• _WHAT YOU NEED TO DO_
Pick each line containing the word "browser" out of the data below.

Data records:
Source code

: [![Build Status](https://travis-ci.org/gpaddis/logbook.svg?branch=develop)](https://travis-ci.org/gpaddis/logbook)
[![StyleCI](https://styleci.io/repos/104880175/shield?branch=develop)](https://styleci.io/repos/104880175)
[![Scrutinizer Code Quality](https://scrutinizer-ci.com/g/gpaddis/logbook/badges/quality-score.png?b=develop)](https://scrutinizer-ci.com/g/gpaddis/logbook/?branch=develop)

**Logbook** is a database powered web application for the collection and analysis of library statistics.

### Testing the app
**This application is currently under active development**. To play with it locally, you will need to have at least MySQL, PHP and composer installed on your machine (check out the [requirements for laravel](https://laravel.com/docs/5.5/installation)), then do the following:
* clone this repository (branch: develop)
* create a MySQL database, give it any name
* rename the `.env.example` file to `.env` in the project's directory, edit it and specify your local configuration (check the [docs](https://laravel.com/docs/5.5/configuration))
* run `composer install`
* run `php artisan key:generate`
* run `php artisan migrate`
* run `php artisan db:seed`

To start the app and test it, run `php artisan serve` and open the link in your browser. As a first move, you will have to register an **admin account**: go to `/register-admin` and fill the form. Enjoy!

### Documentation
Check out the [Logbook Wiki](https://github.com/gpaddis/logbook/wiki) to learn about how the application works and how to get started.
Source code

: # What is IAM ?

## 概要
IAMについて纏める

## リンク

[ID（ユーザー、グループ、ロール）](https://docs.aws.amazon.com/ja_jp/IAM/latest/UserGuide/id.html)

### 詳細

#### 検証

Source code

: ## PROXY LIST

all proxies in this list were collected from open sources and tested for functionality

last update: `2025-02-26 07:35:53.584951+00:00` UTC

==

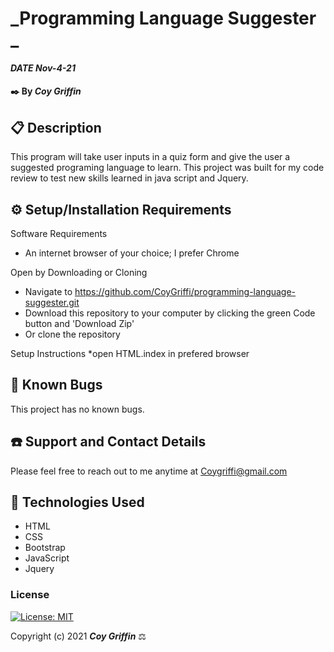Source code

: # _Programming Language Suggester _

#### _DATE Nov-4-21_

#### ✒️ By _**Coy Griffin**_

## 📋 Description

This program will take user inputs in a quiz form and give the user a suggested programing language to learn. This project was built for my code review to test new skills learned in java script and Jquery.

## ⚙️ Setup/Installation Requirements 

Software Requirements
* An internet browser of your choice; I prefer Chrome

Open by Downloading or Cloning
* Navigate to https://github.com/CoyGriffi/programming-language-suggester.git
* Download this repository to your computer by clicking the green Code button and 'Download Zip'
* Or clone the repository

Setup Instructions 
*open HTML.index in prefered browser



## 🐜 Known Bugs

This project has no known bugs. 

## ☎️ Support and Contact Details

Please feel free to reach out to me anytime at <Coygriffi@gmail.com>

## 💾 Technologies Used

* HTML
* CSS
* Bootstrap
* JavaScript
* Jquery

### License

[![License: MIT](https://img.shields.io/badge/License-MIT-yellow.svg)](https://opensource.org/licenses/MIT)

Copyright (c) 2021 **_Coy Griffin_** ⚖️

• _ANSWER TO THIS EXERCISE_
To start the app and test it, run `php artisan serve` and open the link in your browser. As a first move, you will have to register an **admin account**: go to `/register-admin` and fill the form. Enjoy!
* An internet browser of your choice; I prefer Chrome
*open HTML.index in prefered browser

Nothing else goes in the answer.